Debenhams has slashed a raft of senior and director level roles across its men’s, women’s and children’s wear departments, as part of a head office restructuring, Drapers can reveal.

Debenhams director of buying Rob Faucherand, trading director for menswear and childrenswear Paul Baldwin and head of menswear design Julian Fuller are all understood to have left the business. 

Diane Frankel, head of buying for womenswear, Alice Duggan, head of buying for womenswear – casual, and Russell Fish, head of design, have also left, Drapers understands.

All have worked at Debenhams for more than a decade. 

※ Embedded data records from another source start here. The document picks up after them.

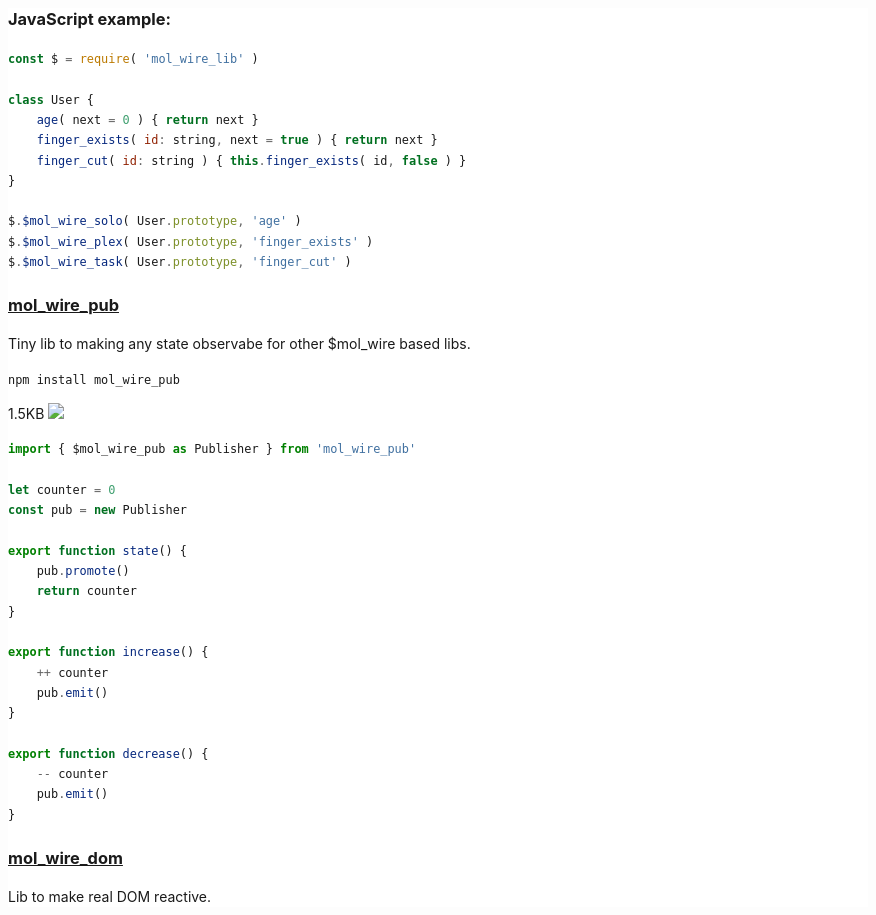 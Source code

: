 ### JavaScript example:

```js
const $ = require( 'mol_wire_lib' )

class User {
	age( next = 0 ) { return next }
	finger_exists( id: string, next = true ) { return next }
	finger_cut( id: string ) { this.finger_exists( id, false ) }
}

$.$mol_wire_solo( User.prototype, 'age' )
$.$mol_wire_plex( User.prototype, 'finger_exists' )
$.$mol_wire_task( User.prototype, 'finger_cut' )
```

### [mol_wire_pub](https://github.com/hyoo-ru/mam_mol/tree/master/wire/pub)

Tiny lib to making any state observabe for other $mol_wire based libs.

```sh
npm install mol_wire_pub
```

1.5KB [![](https://badgen.net/bundlephobia/minzip/mol_wire_pub)](https://bundlephobia.com/package/mol_wire_pub)

```ts
import { $mol_wire_pub as Publisher } from 'mol_wire_pub'

let counter = 0
const pub = new Publisher

export function state() {
	pub.promote()
	return counter
}

export function increase() {
	++ counter
	pub.emit()
}

export function decrease() {
	-- counter
	pub.emit()
}
```

### [mol_wire_dom](https://github.com/hyoo-ru/mam_mol/tree/master/wire/dom)

Lib to make real DOM reactive.
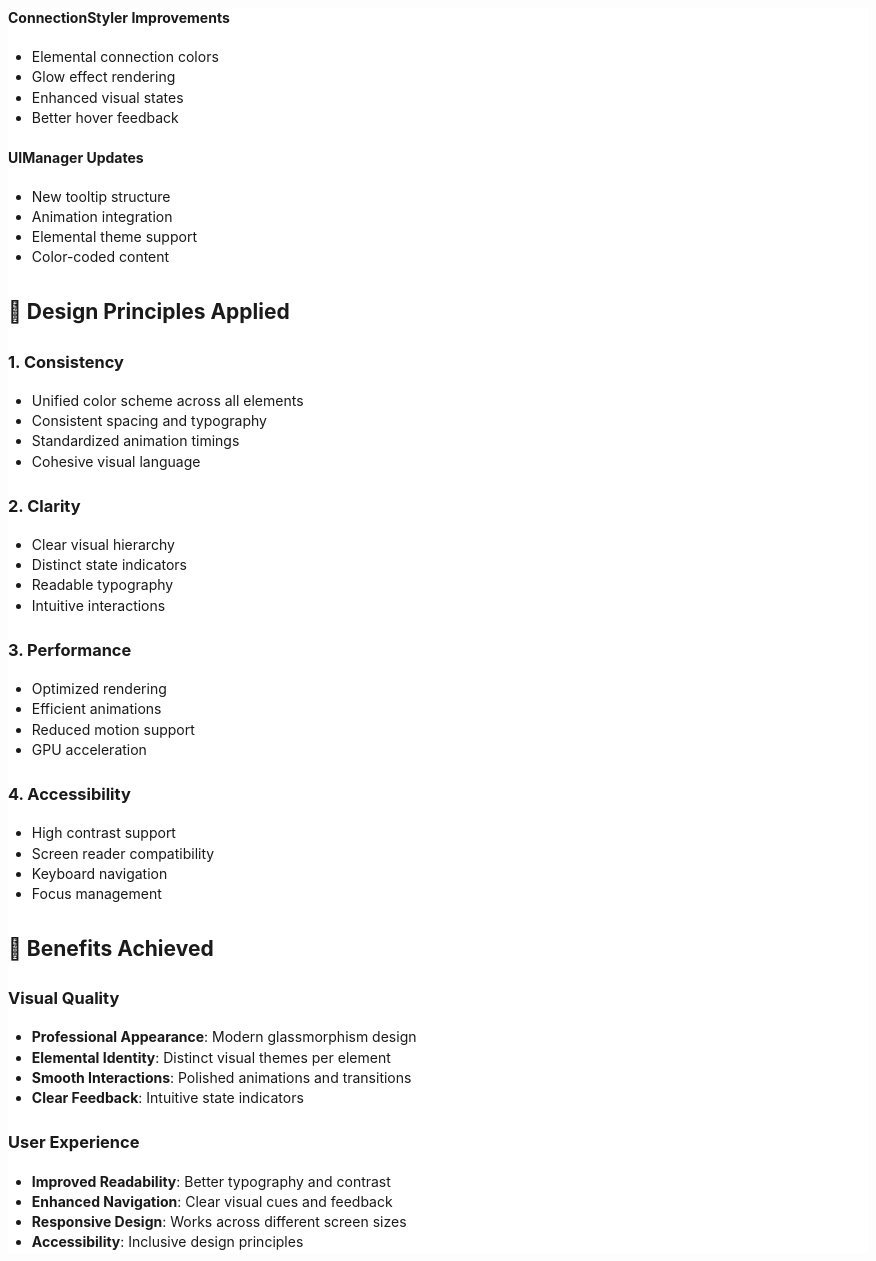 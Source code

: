 #### ConnectionStyler Improvements
- Elemental connection colors
- Glow effect rendering
- Enhanced visual states
- Better hover feedback

#### UIManager Updates
- New tooltip structure
- Animation integration
- Elemental theme support
- Color-coded content

## 🎯 Design Principles Applied

### 1. Consistency
- Unified color scheme across all elements
- Consistent spacing and typography
- Standardized animation timings
- Cohesive visual language

### 2. Clarity
- Clear visual hierarchy
- Distinct state indicators
- Readable typography
- Intuitive interactions

### 3. Performance
- Optimized rendering
- Efficient animations
- Reduced motion support
- GPU acceleration

### 4. Accessibility
- High contrast support
- Screen reader compatibility
- Keyboard navigation
- Focus management

## 🚀 Benefits Achieved

### Visual Quality
- **Professional Appearance**: Modern glassmorphism design
- **Elemental Identity**: Distinct visual themes per element
- **Smooth Interactions**: Polished animations and transitions
- **Clear Feedback**: Intuitive state indicators

### User Experience
- **Improved Readability**: Better typography and contrast
- **Enhanced Navigation**: Clear visual cues and feedback
- **Responsive Design**: Works across different screen sizes
- **Accessibility**: Inclusive design principles
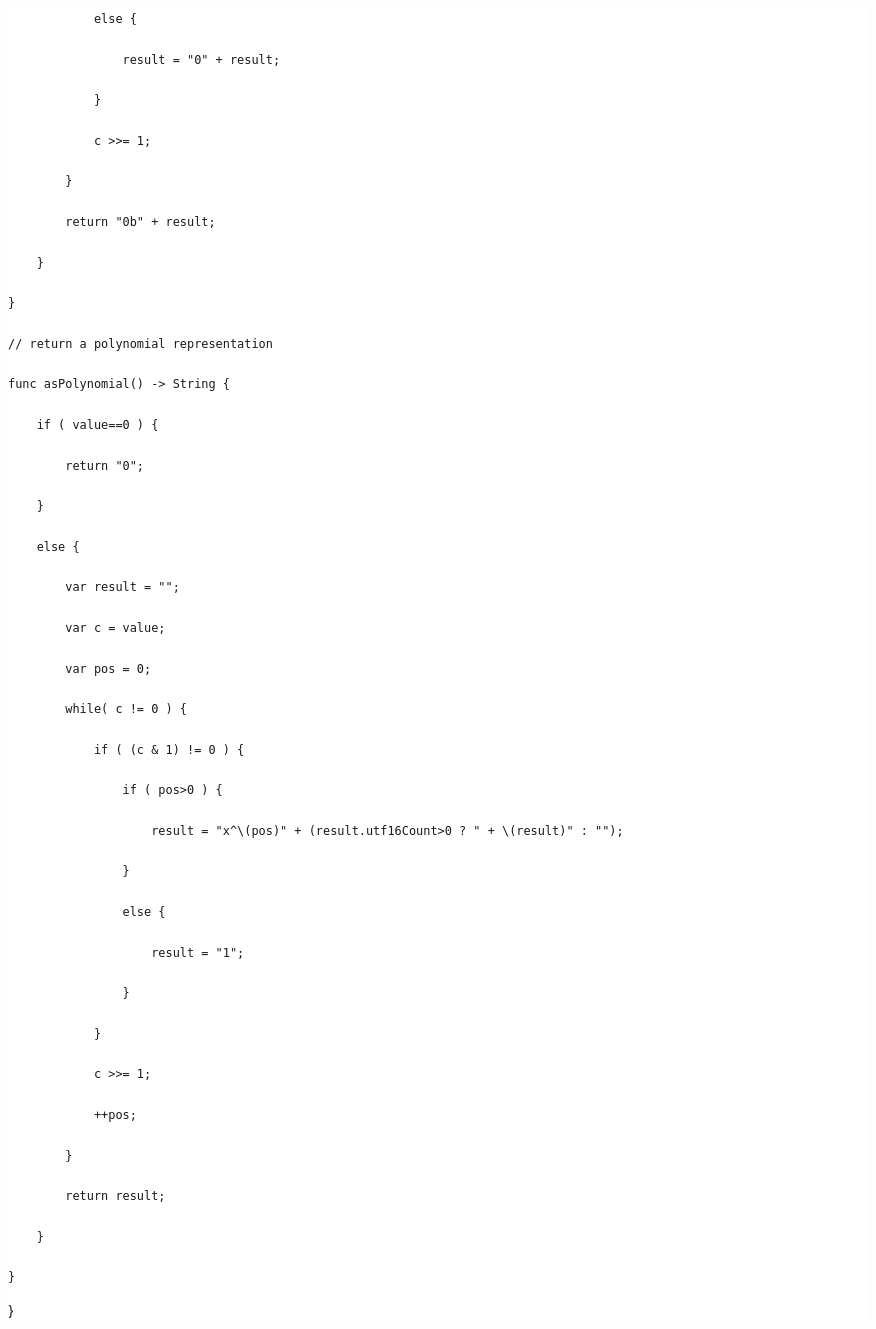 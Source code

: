                 else {

                    result = "0" + result;

                }

                c >>= 1;

            }

            return "0b" + result;

        }

    }

    // return a polynomial representation

    func asPolynomial() -> String {

        if ( value==0 ) {

            return "0";

        }

        else {

            var result = "";

            var c = value;

            var pos = 0;

            while( c != 0 ) {

                if ( (c & 1) != 0 ) {

                    if ( pos>0 ) {

                        result = "x^\(pos)" + (result.utf16Count>0 ? " + \(result)" : "");

                    }

                    else {

                        result = "1";

                    }

                }

                c >>= 1;

                ++pos;

            }

            return result;

        }

    }

}

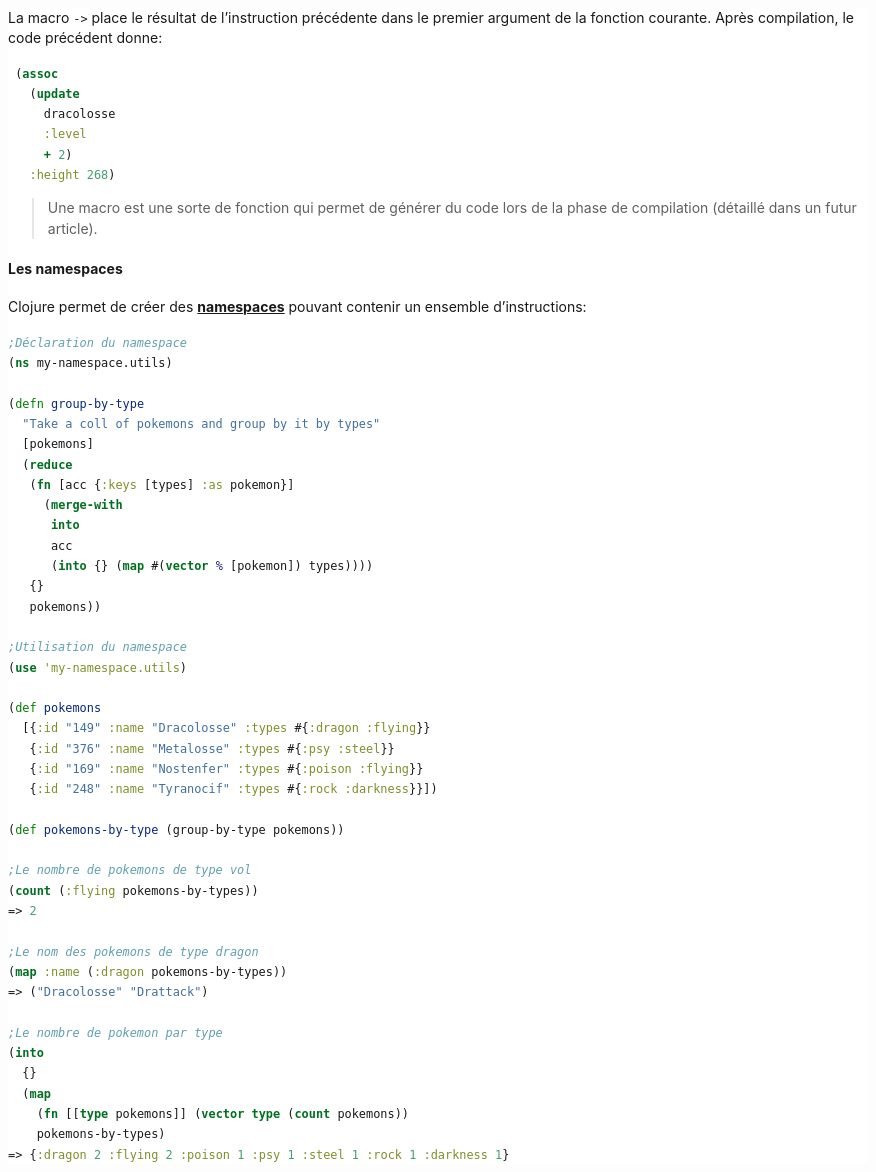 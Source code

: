 La macro `->` place le résultat de l’instruction précédente dans le premier
argument de la fonction courante. Après compilation, le code précédent donne:

```clojure
 (assoc
   (update
     dracolosse
     :level
     + 2)
   :height 268)
```

> Une macro est une sorte de fonction qui permet de générer du code lors de la
> phase de compilation (détaillé dans un futur article).

#### Les namespaces

Clojure permet de créer des
[**namespaces**](https://clojure.org/reference/namespaces) pouvant contenir un
ensemble d’instructions:

```clojure
;Déclaration du namespace
(ns my-namespace.utils)

(defn group-by-type
  "Take a coll of pokemons and group by it by types"
  [pokemons]
  (reduce
   (fn [acc {:keys [types] :as pokemon}]
     (merge-with
      into
      acc
      (into {} (map #(vector % [pokemon]) types))))
   {}
   pokemons))

;Utilisation du namespace
(use 'my-namespace.utils)

(def pokemons
  [{:id "149" :name "Dracolosse" :types #{:dragon :flying}}
   {:id "376" :name "Metalosse" :types #{:psy :steel}}
   {:id "169" :name "Nostenfer" :types #{:poison :flying}}
   {:id "248" :name "Tyranocif" :types #{:rock :darkness}}])

(def pokemons-by-type (group-by-type pokemons))

;Le nombre de pokemons de type vol
(count (:flying pokemons-by-types))
=> 2

;Le nom des pokemons de type dragon
(map :name (:dragon pokemons-by-types))
=> ("Dracolosse" "Drattack")

;Le nombre de pokemon par type
(into
  {}
  (map
    (fn [[type pokemons]] (vector type (count pokemons))
    pokemons-by-types)
=> {:dragon 2 :flying 2 :poison 1 :psy 1 :steel 1 :rock 1 :darkness 1}
```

The departures are the latest job cuts in an ongoing, wide-reaching consultation process across the business, as the retailer tries to reduce teams as part of a cost-cutting drive.

A source close to the situation said: “They are having a big restructuring, in one division there are 60 people that will now be about 12 people.”

One industry source told Drapers: “It’s savage. Some departments have been severely cut. It’s more than a major pruning – it’s a cull. Debenhams has a lot of issues that have been built up over the years and it requires very drastic action.”

Another source said: “It has needed to be done. The situation at Debenhams has been terrible.”

Debenhams declined to comment on individual departures but said in a statement: “Earlier this year we detailed our intentions to structure the organisation around three business units: beauty and beauty services; fashion and home; and food and events.

“As set out in our interim results recently, we have already started work on reducing complexity across the business, including simplifying our processes in store and reducing the number of grades in our UK support centres, and this work will continue over the coming months.”

In addition to the departures, Debenhams has appointed Charlotte Burrows as digital director, who it said will be “joining to drive forward our digital ambitions.” Burrows joins from Estee Lauder, where she held the position of director of online for the UK and Ireland.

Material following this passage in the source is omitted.